# Hand Gesture Recognition System  
### Computer Vision Project using MediaPipe Hands

In [1]:
import cv2
import mediapipe as mp
import numpy as np
import time
import pandas as pd
from collections import defaultdict

from datetime import datetime

# Initialize MediaPipe Hands
mp_hands = mp.solutions.hands
mp_drawing = mp.solutions.drawing_utils
hands = mp_hands.Hands(
    static_image_mode=False,
    max_num_hands=1,
    min_detection_confidence=0.7,
    min_tracking_confidence=0.5
)


In [2]:
def is_finger_extended(landmarks, finger_tip_id, finger_pip_id):
    """Check if a finger is extended based on landmark positions"""
    tip = landmarks[finger_tip_id]
    pip = landmarks[finger_pip_id]
    return tip.y < pip.y  # Tip above PIP joint

def is_thumb_extended(landmarks):
    """Special case for thumb - check horizontal extension"""
    thumb_tip = landmarks[mp_hands.HandLandmark.THUMB_TIP]
    thumb_ip = landmarks[mp_hands.HandLandmark.THUMB_IP]
    thumb_mcp = landmarks[mp_hands.HandLandmark.THUMB_MCP]

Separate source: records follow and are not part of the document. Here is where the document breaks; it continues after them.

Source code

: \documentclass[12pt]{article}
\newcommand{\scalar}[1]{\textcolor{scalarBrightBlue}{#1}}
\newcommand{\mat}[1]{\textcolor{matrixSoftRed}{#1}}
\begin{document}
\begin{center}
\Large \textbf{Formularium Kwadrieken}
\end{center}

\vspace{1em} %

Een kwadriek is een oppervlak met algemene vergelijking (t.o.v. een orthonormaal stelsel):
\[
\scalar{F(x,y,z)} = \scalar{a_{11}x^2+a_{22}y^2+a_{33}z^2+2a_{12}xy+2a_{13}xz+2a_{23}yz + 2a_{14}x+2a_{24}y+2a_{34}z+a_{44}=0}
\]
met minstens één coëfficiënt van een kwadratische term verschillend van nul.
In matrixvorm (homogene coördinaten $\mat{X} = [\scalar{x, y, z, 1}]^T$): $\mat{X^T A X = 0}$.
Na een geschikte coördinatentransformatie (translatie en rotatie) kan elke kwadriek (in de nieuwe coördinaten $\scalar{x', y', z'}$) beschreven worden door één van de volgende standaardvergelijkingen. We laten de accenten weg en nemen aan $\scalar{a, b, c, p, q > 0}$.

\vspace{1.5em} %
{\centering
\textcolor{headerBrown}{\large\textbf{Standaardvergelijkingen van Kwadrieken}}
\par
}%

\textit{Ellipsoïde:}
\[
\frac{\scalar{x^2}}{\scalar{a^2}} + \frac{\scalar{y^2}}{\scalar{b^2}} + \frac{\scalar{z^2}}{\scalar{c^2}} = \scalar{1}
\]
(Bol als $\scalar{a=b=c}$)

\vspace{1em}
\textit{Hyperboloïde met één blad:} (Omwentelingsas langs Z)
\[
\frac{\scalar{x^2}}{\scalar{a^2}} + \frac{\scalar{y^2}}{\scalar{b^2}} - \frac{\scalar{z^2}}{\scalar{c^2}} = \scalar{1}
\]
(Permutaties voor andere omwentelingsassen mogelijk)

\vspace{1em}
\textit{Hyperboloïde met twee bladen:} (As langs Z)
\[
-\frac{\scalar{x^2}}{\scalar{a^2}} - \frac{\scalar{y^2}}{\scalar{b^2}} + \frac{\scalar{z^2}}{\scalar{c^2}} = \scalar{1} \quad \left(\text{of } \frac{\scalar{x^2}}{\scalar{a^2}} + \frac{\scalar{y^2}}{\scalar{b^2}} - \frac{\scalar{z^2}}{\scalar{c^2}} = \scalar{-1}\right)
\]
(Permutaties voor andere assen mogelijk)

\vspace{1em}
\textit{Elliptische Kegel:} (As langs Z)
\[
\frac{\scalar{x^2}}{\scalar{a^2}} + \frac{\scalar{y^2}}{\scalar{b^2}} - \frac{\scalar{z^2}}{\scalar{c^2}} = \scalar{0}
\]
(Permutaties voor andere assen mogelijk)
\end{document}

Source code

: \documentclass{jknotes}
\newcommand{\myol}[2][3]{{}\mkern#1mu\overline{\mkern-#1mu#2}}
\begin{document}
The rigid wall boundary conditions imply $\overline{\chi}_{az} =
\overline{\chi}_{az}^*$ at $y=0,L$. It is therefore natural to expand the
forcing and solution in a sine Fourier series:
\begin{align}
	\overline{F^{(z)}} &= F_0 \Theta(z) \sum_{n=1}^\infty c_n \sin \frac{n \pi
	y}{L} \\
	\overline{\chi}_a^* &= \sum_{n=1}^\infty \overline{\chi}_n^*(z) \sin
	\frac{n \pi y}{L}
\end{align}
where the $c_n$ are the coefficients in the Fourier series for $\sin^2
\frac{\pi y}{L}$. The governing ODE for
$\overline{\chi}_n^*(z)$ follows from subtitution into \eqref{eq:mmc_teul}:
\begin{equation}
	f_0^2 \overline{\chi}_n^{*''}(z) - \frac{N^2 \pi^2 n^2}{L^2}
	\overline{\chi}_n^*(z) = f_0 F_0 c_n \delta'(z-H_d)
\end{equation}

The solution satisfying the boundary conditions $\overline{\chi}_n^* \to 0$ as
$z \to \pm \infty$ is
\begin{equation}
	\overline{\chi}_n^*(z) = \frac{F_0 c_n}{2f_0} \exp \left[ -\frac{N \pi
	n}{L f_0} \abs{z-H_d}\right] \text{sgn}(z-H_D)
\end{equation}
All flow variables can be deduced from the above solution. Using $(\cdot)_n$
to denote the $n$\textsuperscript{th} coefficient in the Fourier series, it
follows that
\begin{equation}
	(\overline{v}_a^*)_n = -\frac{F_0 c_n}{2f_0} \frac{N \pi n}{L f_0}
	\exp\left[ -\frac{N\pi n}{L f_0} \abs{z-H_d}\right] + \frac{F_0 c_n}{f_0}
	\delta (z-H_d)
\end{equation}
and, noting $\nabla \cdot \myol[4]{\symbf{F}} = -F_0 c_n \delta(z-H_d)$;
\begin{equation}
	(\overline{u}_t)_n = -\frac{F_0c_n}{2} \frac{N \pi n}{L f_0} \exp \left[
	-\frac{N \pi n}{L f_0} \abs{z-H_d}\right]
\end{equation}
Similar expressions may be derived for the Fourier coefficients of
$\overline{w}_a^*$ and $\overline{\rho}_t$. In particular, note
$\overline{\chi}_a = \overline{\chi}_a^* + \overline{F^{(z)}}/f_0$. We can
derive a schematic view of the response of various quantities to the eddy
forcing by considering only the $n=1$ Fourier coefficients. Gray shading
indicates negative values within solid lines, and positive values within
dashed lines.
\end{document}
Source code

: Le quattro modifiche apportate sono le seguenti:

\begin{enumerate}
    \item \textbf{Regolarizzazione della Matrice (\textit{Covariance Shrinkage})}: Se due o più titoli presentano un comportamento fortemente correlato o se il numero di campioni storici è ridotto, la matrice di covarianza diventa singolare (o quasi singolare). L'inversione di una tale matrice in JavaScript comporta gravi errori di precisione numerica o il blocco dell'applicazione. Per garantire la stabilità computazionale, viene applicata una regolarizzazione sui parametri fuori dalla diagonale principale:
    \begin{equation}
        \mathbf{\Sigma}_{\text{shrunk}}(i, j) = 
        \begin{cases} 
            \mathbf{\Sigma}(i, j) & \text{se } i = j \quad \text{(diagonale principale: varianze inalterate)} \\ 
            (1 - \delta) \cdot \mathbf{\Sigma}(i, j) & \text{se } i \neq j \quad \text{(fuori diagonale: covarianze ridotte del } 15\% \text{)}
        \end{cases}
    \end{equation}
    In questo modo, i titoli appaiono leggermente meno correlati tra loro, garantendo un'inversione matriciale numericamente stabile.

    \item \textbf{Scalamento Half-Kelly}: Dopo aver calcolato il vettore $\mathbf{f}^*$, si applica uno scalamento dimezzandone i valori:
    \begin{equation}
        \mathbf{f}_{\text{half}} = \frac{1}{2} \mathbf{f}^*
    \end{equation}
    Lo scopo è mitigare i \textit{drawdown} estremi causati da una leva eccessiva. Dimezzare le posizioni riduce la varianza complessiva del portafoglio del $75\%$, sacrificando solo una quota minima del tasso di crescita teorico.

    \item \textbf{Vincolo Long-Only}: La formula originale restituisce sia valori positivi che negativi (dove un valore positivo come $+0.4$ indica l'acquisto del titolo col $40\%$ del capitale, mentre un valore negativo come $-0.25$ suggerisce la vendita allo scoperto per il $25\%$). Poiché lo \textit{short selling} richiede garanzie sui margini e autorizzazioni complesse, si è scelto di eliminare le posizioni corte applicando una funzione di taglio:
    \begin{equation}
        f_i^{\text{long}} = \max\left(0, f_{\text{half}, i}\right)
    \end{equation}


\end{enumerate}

    palm_center_x = landmarks[mp_hands.HandLandmark.WRIST].x
    return abs(thumb_tip.x - palm_center_x) > abs(thumb_mcp.x - palm_center_x)


In [3]:
def classify_gesture(hand_landmarks):
    """Rule-based gesture classification"""
    landmarks = hand_landmarks.landmark

    thumb_extended = is_thumb_extended(landmarks)
    index_extended = is_finger_extended(landmarks,
                                        mp_hands.HandLandmark.INDEX_FINGER_TIP,
                                        mp_hands.HandLandmark.INDEX_FINGER_PIP)
    middle_extended = is_finger_extended(landmarks,
                                         mp_hands.HandLandmark.MIDDLE_FINGER_TIP,
                                         mp_hands.HandLandmark.MIDDLE_FINGER_PIP)
    ring_extended = is_finger_extended(landmarks,
                                       mp_hands.HandLandmark.RING_FINGER_TIP,
                                       mp_hands.HandLandmark.RING_FINGER_PIP)
    pinky_extended = is_finger_extended(landmarks,
                                        mp_hands.HandLandmark.PINKY_TIP,
                                        mp_hands.HandLandmark.PINKY_PIP)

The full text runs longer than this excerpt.